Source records
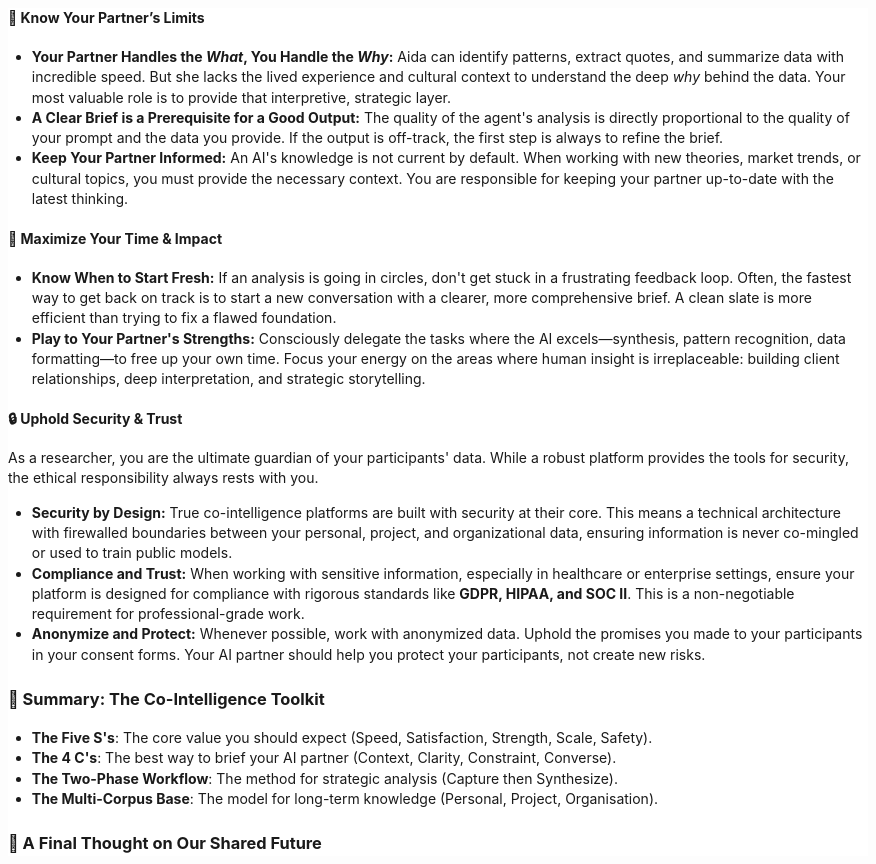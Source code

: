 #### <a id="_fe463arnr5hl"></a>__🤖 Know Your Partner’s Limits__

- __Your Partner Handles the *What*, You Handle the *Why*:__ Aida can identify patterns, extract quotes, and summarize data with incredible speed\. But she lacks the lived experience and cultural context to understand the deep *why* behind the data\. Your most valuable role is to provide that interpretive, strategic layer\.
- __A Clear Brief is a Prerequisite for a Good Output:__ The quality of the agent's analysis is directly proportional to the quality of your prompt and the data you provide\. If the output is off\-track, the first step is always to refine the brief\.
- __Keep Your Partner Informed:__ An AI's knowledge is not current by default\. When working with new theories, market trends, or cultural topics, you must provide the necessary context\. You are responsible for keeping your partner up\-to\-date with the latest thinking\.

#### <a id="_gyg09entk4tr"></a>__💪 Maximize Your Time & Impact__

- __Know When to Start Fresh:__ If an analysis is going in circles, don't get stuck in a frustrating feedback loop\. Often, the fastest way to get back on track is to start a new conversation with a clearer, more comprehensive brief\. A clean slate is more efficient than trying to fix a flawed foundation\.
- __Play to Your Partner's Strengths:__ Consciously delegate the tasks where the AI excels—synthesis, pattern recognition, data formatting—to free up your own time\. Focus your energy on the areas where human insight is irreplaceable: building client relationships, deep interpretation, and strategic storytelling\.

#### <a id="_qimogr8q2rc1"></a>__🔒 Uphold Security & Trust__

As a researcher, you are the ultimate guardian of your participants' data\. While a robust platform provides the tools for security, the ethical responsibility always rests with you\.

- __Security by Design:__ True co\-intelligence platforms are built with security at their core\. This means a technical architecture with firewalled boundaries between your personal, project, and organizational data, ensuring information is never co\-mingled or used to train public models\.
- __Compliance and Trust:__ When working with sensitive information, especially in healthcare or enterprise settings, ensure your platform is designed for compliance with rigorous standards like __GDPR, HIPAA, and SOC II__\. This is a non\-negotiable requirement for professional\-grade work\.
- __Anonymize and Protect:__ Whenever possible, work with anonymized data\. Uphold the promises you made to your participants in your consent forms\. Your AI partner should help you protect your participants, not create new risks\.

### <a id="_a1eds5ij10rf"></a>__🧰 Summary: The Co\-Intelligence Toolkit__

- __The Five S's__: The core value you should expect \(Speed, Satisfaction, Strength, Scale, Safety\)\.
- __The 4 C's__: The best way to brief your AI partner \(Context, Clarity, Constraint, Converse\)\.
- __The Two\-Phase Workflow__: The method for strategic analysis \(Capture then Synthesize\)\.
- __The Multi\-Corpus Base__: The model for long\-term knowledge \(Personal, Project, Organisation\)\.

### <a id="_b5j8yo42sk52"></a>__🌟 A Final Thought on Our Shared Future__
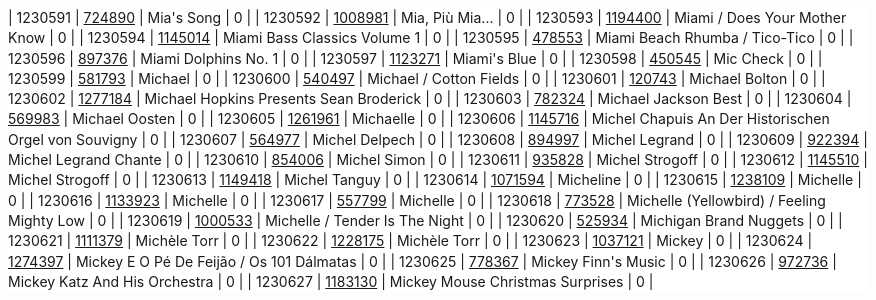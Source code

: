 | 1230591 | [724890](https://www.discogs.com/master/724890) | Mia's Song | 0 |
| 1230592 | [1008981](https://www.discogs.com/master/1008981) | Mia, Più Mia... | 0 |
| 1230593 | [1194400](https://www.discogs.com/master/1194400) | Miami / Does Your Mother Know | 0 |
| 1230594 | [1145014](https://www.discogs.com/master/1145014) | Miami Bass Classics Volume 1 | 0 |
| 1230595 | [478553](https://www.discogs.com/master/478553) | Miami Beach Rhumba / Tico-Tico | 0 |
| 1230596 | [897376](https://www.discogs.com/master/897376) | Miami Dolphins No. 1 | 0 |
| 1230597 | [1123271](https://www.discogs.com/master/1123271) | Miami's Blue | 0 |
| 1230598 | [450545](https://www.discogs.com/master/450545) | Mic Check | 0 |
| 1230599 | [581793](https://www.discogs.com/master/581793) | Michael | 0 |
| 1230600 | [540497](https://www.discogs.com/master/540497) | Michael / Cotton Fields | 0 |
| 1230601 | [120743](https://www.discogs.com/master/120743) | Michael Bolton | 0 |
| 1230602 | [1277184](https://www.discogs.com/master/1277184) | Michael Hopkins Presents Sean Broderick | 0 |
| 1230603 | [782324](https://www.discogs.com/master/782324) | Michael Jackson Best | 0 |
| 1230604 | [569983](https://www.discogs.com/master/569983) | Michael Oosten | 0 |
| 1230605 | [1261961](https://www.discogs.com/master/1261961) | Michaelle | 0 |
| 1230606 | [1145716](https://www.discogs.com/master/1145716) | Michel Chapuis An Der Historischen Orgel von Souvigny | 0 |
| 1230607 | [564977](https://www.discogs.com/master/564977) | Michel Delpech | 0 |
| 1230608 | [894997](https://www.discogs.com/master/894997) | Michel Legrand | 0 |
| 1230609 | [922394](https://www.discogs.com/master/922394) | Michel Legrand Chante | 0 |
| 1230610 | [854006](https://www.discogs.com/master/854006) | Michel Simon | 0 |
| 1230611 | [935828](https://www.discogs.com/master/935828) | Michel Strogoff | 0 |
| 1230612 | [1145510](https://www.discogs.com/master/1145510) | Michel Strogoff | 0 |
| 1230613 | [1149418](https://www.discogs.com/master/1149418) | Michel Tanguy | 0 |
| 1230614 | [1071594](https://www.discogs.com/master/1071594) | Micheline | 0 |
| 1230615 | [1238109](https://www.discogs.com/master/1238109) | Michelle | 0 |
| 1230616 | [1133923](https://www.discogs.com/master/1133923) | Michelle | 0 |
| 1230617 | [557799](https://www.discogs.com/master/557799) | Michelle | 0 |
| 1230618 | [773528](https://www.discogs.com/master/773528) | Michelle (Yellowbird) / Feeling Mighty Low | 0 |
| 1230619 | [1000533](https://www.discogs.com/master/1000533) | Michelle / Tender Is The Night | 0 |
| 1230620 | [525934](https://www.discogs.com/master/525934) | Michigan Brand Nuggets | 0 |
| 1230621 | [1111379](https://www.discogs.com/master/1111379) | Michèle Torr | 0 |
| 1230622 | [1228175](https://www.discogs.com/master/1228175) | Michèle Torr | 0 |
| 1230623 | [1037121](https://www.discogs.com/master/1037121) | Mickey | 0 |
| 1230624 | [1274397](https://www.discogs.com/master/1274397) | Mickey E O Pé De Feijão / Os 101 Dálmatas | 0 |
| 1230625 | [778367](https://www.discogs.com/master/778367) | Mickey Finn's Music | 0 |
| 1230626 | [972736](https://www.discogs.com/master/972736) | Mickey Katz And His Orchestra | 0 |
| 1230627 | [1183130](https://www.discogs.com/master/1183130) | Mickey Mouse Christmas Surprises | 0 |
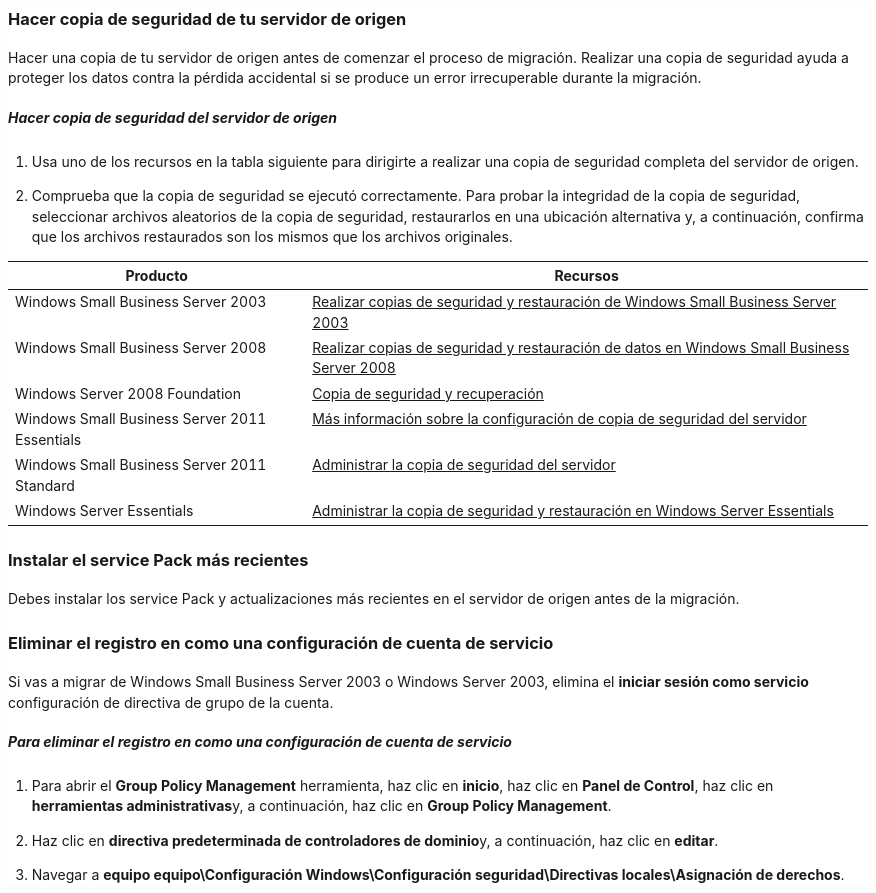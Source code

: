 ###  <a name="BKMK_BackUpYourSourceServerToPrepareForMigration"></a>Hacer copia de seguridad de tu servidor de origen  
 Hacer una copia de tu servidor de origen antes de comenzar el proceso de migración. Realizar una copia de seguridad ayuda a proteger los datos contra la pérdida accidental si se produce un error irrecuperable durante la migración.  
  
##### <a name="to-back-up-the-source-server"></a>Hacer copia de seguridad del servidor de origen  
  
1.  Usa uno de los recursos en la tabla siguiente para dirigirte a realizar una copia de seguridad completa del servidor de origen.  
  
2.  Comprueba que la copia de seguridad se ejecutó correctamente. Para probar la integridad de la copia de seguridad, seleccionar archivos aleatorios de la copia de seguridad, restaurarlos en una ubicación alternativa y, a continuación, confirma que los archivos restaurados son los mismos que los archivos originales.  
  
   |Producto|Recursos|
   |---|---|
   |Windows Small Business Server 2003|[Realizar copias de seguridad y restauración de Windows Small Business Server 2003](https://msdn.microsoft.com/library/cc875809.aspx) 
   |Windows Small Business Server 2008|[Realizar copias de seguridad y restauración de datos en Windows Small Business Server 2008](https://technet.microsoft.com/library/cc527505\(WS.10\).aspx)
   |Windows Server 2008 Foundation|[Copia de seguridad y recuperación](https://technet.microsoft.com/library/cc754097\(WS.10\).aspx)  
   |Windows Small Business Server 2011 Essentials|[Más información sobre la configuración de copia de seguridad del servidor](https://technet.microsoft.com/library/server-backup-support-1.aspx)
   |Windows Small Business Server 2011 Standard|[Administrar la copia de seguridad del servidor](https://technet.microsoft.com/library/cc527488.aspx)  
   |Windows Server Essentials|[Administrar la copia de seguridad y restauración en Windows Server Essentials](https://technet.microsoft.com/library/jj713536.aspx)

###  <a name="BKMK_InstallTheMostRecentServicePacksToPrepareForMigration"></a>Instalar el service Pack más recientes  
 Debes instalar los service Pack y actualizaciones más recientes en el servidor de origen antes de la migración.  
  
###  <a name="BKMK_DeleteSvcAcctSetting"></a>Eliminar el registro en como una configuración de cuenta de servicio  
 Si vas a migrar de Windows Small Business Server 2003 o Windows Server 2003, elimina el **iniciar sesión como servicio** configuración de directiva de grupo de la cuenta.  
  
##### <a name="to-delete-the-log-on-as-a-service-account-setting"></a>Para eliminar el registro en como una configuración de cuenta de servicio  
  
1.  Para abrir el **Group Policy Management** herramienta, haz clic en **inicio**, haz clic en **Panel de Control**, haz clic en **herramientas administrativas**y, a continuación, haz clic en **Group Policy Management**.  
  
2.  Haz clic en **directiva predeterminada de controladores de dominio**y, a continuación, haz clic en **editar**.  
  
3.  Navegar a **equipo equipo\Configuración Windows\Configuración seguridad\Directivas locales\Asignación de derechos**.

- [Task to complete] Beginning at the line with "Business Server 2003|[Realizar" and stopping after the line with "Server 2011 Standard|[Administrar", please write out every line of the data above exactly and nothing else.

- [Answer box]
   |Windows Small Business Server 2003|[Realizar copias de seguridad y restauración de Windows Small Business Server 2003](https://msdn.microsoft.com/library/cc875809.aspx) 
   |Windows Small Business Server 2008|[Realizar copias de seguridad y restauración de datos en Windows Small Business Server 2008](https://technet.microsoft.com/library/cc527505\(WS.10\).aspx)
   |Windows Server 2008 Foundation|[Copia de seguridad y recuperación](https://technet.microsoft.com/library/cc754097\(WS.10\).aspx)  
   |Windows Small Business Server 2011 Essentials|[Más información sobre la configuración de copia de seguridad del servidor](https://technet.microsoft.com/library/server-backup-support-1.aspx)
   |Windows Small Business Server 2011 Standard|[Administrar la copia de seguridad del servidor](https://technet.microsoft.com/library/cc527488.aspx)  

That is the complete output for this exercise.